Two hours in which Musk got to play the most popular version of himself: the far-out thinking engineer who doesn’t conform to the status quo. Two hours in which he whoa’d Rogan with cogent breakdowns of the threat and promise of artificial intelligence, his plan to obliterate traffic with underground tunnels, and his enlightened fear of chimpanzees. Musk talked about his idea for an electric, supersonic airplane, complete with a physics lesson on how it would accomplish vertical takeoff and landing. He used math to argue that we’re all living in a simulation. He did it while remaining relatable, likeable, and interesting. And while the interview had its boring moments, it was, overall, a lot of fun.
That’s because it starred Musk at his best. As the guy who appeared on The Simpsons, turning Homer’s silly musings into world-bettering inventions. The Elon who met Stephen Colbert’s accusation of being a supervillain with a sheepish chuckle. The one who earned a cameo in Iron Man 2.
Cool Elon. Not the version who claimed that the British man involved in the rescue of the Thai cave boys is a pedophile. Not the Musk who sparked shareholder lawsuits and a reported SEC investigation by announcing he might take Tesla private, then recanted a few weeks later. Not the Musk who called a reporter a “fucking asshole” while doubling down on the pedophile claim. That’s the Musk who has seen Tesla’s stock price drop 17 percent since the beginning of the year. So for everyone who doesn’t freak out when someone takes a puff or two, the Rogan interview promised to be a reassuring appearance.
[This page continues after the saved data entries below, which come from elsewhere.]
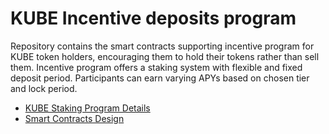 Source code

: # KUBE Incentive deposits program

Repository contains the smart contracts supporting incentive program for KUBE token holders, encouraging them to hold their tokens rather than sell them. Incentive program offers a staking system with flexible and fixed deposit period. Participants can earn varying APYs based on chosen tier and lock period.

- [KUBE Staking Program Details](./docs/1-staking-rules.md)
- [Smart Contracts Design](./docs/2-smart-contracts-design.md)
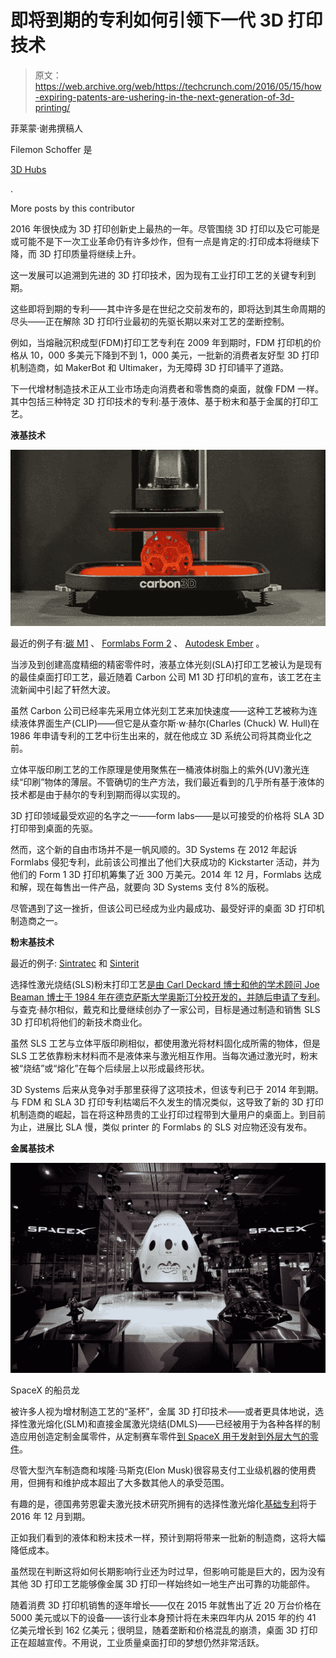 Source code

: # 即将到期的专利如何引领下一代 3D 打印技术

> 原文：<https://web.archive.org/web/https://techcrunch.com/2016/05/15/how-expiring-patents-are-ushering-in-the-next-generation-of-3d-printing/>

菲莱蒙·谢弗撰稿人

Filemon Schoffer 是

[3D Hubs](https://web.archive.org/web/20230225015814/https://www.3dhubs.com/)

.

More posts by this contributor

2016 年很快成为 3D 打印创新史上最热的一年。尽管围绕 3D 打印以及它可能是或可能不是下一次工业革命仍有许多炒作，但有一点是肯定的:打印成本将继续下降，而 3D 打印质量将继续上升。

这一发展可以追溯到先进的 3D 打印技术，因为现有工业打印工艺的关键专利到期。

这些即将到期的专利——其中许多是在世纪之交前发布的，即将达到其生命周期的尽头——正在解除 3D 打印行业最初的先驱长期以来对工艺的垄断控制。

例如，当熔融沉积成型(FDM)打印工艺专利在 2009 年到期时，FDM 打印机的价格从 10，000 多美元下降到不到 1，000 美元，一批新的消费者友好型 3D 打印机制造商，如 MakerBot 和 Ultimaker，为无障碍 3D 打印铺平了道路。

下一代增材制造技术正从工业市场走向消费者和零售商的桌面，就像 FDM 一样。其中包括三种特定 3D 打印技术的专利:基于液体、基于粉末和基于金属的打印工艺。

**液基技术**

![carbon3d](img/d09f89bd77312fba200727ea8eb554a7.png)

最近的例子有:[碳 M1](https://web.archive.org/web/20230225015814/http://carbon3d.com/) 、 [Formlabs Form 2](https://web.archive.org/web/20230225015814/http://formlabs.com/products/3d-printers/form-2/) 、 [Autodesk Ember](https://web.archive.org/web/20230225015814/https://ember.autodesk.com/) 。

当涉及到创建高度精细的精密零件时，液基立体光刻(SLA)打印工艺被认为是现有的最佳桌面打印工艺，最近随着 Carbon 公司 M1 3D 打印机的宣布，该工艺在主流新闻中引起了轩然大波。

虽然 Carbon 公司已经率先采用立体光刻工艺来加快速度——这种工艺被称为连续液体界面生产(CLIP)——但它是从查尔斯·w·赫尔(Charles (Chuck) W. Hull)在 1986 年申请专利的工艺中衍生出来的，就在他成立 3D 系统公司将其商业化之前。

立体平版印刷工艺的工作原理是使用聚焦在一桶液体树脂上的紫外(UV)激光连续“印刷”物体的薄层。不管确切的生产方法，我们最近看到的几乎所有基于液体的技术都是由于赫尔的专利到期而得以实现的。

3D 打印领域最受欢迎的名字之一——form labs——是以可接受的价格将 SLA 3D 打印带到桌面的先驱。

然而，这个新的自由市场并不是一帆风顺的。3D Systems 在 2012 年起诉 Formlabs 侵犯专利，此前该公司推出了他们大获成功的 Kickstarter 活动，并为他们的 Form 1 3D 打印机筹集了近 300 万美元。2014 年 12 月，Formlabs 达成和解，现在每售出一件产品，就要向 3D Systems 支付 8%的版税。

尽管遇到了这一挫折，但该公司已经成为业内最成功、最受好评的桌面 3D 打印机制造商之一。

**粉末基技术**

最近的例子: [Sintratec](https://web.archive.org/web/20230225015814/http://sintratec.com/) 和 [Sinterit](https://web.archive.org/web/20230225015814/http://sinterit.com/)

选择性激光烧结(SLS)粉末打印工艺[是由 Carl Deckard 博士和他的学术顾问 Joe Beaman 博士于 1984 年在德克萨斯大学奥斯汀分校开发的，并随后申请了专利](https://web.archive.org/web/20230225015814/https://docs.google.com/viewer?url=patentimages.storage.googleapis.com/pdfs/US5155324.pdf)。与查克·赫尔相似，戴克和比曼继续创办了一家公司，目标是通过制造和销售 SLS 3D 打印机将他们的新技术商业化。

虽然 SLS 工艺与立体平版印刷相似，都使用激光将材料固化成所需的物体，但是 SLS 工艺依靠粉末材料而不是液体来与激光相互作用。当每次通过激光时，粉末被“烧结”或“熔化”在每个后续层上以形成最终形状。

3D Systems 后来从竞争对手那里获得了这项技术，但该专利已于 2014 年到期。与 FDM 和 SLA 3D 打印专利枯竭后不久发生的情况类似，这导致了新的 3D 打印机制造商的崛起，旨在将这种昂贵的工业打印过程带到大量用户的桌面上。到目前为止，进展比 SLA 慢，类似 printer 的 Formlabs 的 SLS 对应物还没有发布。

**金属基技术**

![S](img/f49c412d33092cf609d688a20f78228c.png)

SpaceX 的船员龙

被许多人视为增材制造工艺的“圣杯”，金属 3D 打印技术——或者更具体地说，选择性激光熔化(SLM)和直接金属激光烧结(DMLS)——已经被用于为各种各样的制造应用创造定制金属零件，从定制赛车零件[到 SpaceX 用于发射到外层大气的零件](https://web.archive.org/web/20230225015814/http://www.spacex.com/news/2014/07/31/spacex-launches-3d-printed-part-space-creates-printed-engine-chamber-crewed)。

尽管大型汽车制造商和埃隆·马斯克(Elon Musk)很容易支付工业级机器的使用费用，但拥有和维护成本超出了大多数其他人的承受范围。

有趣的是，德国弗劳恩霍夫激光技术研究所拥有的选择性激光熔化[基础专利](https://web.archive.org/web/20230225015814/http://www.google.com/patents/DE19649865C1?cl=en)将于 2016 年 12 月到期。

正如我们看到的液体和粉末技术一样，预计到期将带来一批新的制造商，这将大幅降低成本。

虽然现在判断这将如何长期影响行业还为时过早，但影响可能是巨大的，因为没有其他 3D 打印工艺能够像金属 3D 打印一样始终如一地生产出可靠的功能部件。

随着消费 3D 打印机销售的逐年增长——仅在 2015 年就售出了近 20 万台价格在 5000 美元或以下的设备——该行业本身预计将在未来四年内从 2015 年的约 41 亿美元增长到 162 亿美元；很明显，随着垄断和价格混乱的崩溃，桌面 3D 打印正在超越宣传。不用说，工业质量桌面打印的梦想仍然非常活跃。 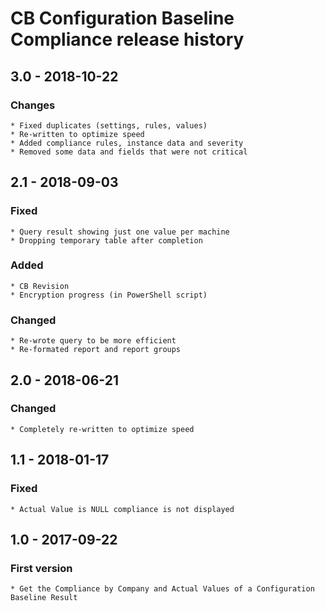 # CB Configuration Baseline Compliance release history

## 3.0 - 2018-10-22

### Changes

    * Fixed duplicates (settings, rules, values)
    * Re-written to optimize speed
    * Added compliance rules, instance data and severity
    * Removed some data and fields that were not critical

## 2.1 - 2018-09-03

### Fixed

    * Query result showing just one value per machine
    * Dropping temporary table after completion

### Added

    * CB Revision
    * Encryption progress (in PowerShell script)

### Changed

    * Re-wrote query to be more efficient
    * Re-formated report and report groups

## 2.0 - 2018-06-21

### Changed

    * Completely re-written to optimize speed

## 1.1 - 2018-01-17

### Fixed

    * Actual Value is NULL compliance is not displayed

## 1.0 - 2017-09-22

### First version

    * Get the Compliance by Company and Actual Values of a Configuration Baseline Result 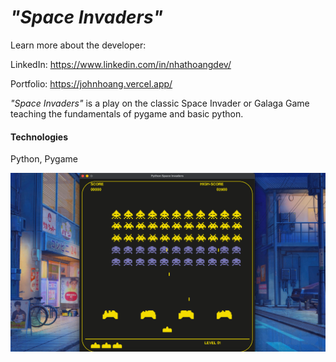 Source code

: *"Space Invaders"*
===========
Learn more about the developer: 

LinkedIn: https://www.linkedin.com/in/nhathoangdev/

Portfolio: https://johnhoang.vercel.app/

*"Space Invaders"* is a play on the classic Space Invader or Galaga Game teaching the fundamentals of pygame and basic python. 

#### Technologies
Python, Pygame

![Home](./public/ScreenShot/SpaceHome.png)
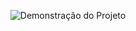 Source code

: <p align="center">
<img scr=".github/preview.png" alt="Demonstração do Projeto" widht="100%" /> 
</p>
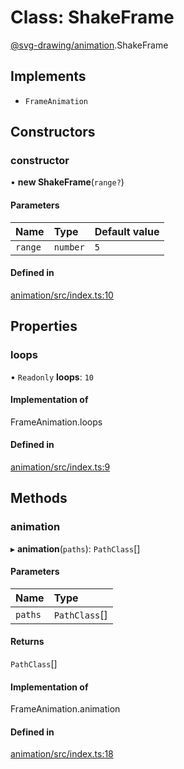 # Class: ShakeFrame

[@svg-drawing/animation](../../modules/svg_drawing_animation.md).ShakeFrame

## Implements

- `FrameAnimation`

## Constructors

### constructor

• **new ShakeFrame**(`range?`)

#### Parameters

| Name | Type | Default value |
| :------ | :------ | :------ |
| `range` | `number` | `5` |

#### Defined in

[animation/src/index.ts:10](https://github.com/kmkzt/svg-drawing/blob/ab85f6a/packages/animation/src/index.ts#L10)

## Properties

### loops

• `Readonly` **loops**: ``10``

#### Implementation of

FrameAnimation.loops

#### Defined in

[animation/src/index.ts:9](https://github.com/kmkzt/svg-drawing/blob/ab85f6a/packages/animation/src/index.ts#L9)

## Methods

### animation

▸ **animation**(`paths`): `PathClass`[]

#### Parameters

| Name | Type |
| :------ | :------ |
| `paths` | `PathClass`[] |

#### Returns

`PathClass`[]

#### Implementation of

FrameAnimation.animation

#### Defined in

[animation/src/index.ts:18](https://github.com/kmkzt/svg-drawing/blob/ab85f6a/packages/animation/src/index.ts#L18)
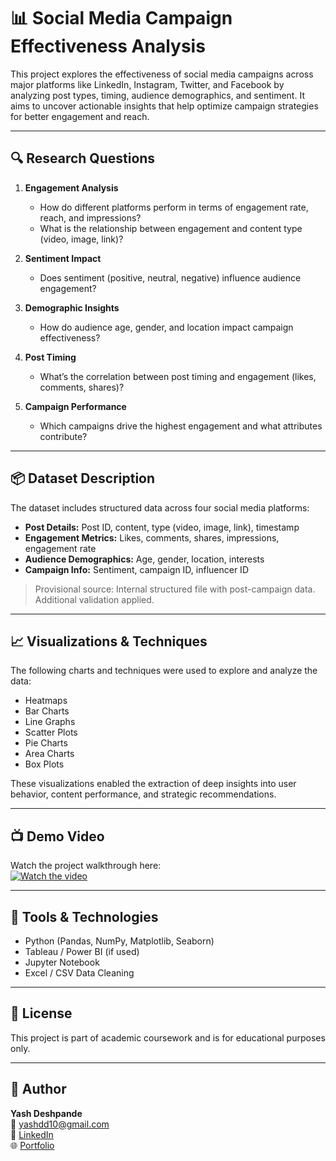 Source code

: # 📊 Social Media Campaign Effectiveness Analysis 

This project explores the effectiveness of social media campaigns across major platforms like LinkedIn, Instagram, Twitter, and Facebook by analyzing post types, timing, audience demographics, and sentiment. It aims to uncover actionable insights that help optimize campaign strategies for better engagement and reach.

---

## 🔍 Research Questions

1. **Engagement Analysis**
   - How do different platforms perform in terms of engagement rate, reach, and impressions?
   - What is the relationship between engagement and content type (video, image, link)?

2. **Sentiment Impact**
   - Does sentiment (positive, neutral, negative) influence audience engagement?

3. **Demographic Insights**
   - How do audience age, gender, and location impact campaign effectiveness?

4. **Post Timing**
   - What’s the correlation between post timing and engagement (likes, comments, shares)?

5. **Campaign Performance**
   - Which campaigns drive the highest engagement and what attributes contribute?

---

## 📦 Dataset Description

The dataset includes structured data across four social media platforms:

- **Post Details:** Post ID, content, type (video, image, link), timestamp  
- **Engagement Metrics:** Likes, comments, shares, impressions, engagement rate  
- **Audience Demographics:** Age, gender, location, interests  
- **Campaign Info:** Sentiment, campaign ID, influencer ID  

> Provisional source: Internal structured file with post-campaign data. Additional validation applied.

---

## 📈 Visualizations & Techniques

The following charts and techniques were used to explore and analyze the data:

- Heatmaps
- Bar Charts
- Line Graphs
- Scatter Plots
- Pie Charts
- Area Charts
- Box Plots

These visualizations enabled the extraction of deep insights into user behavior, content performance, and strategic recommendations.

---

## 📺 Demo Video

Watch the project walkthrough here:  
[![Watch the video](https://img.youtube.com/vi/xVcxcwplXHE/maxresdefault.jpg)](https://youtu.be/xVcxcwplXHE)

---

## 🧰 Tools & Technologies

- Python (Pandas, NumPy, Matplotlib, Seaborn)
- Tableau / Power BI (if used)
- Jupyter Notebook
- Excel / CSV Data Cleaning

---

## 📄 License

This project is part of academic coursework and is for educational purposes only.

---

## 👤 Author

**Yash Deshpande**  
📧 yashdd10@gmail.com  
💼 [LinkedIn](https://www.linkedin.com/in/yash-deshpande-70827417b)  
🌐 [Portfolio](https://yashdd.github.io/Portfolio-Website)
Except that Friday morning, Tesla shares dropped 10 percent in response to news that that human relations chief Gabrielle Toledano, who has been on a leave of absence, won’t rejoin the company, and chief accounting officer Dave Morton had resigned September 4—from a job he started August 6. (CNBC reports Morton was frustrated that Tesla’s leadership was ignoring his advice on the question of going private.) He was the third high-ranking finance executive to leave the company this year.
Tesla finally hit its target of making 5,000 Model 3 sedans a week in June, and Musk, true to form, immediately said they’d hit 6,000 a week this quarter. He has also said this is the quarter Tesla starts—at long last—to turn a profit. We won’t have a better idea of how Tesla is doing on production until early October, or of its financial state until early November, but these departures are just the latest evidence that the automaker is struggling.
Musk’s behavior of late hasn’t helped, of course. But a return to Fun Elon (and the emergence of Blunt Smokin’ Elon) isn’t enough to keep Tesla’s future from going up in smoke.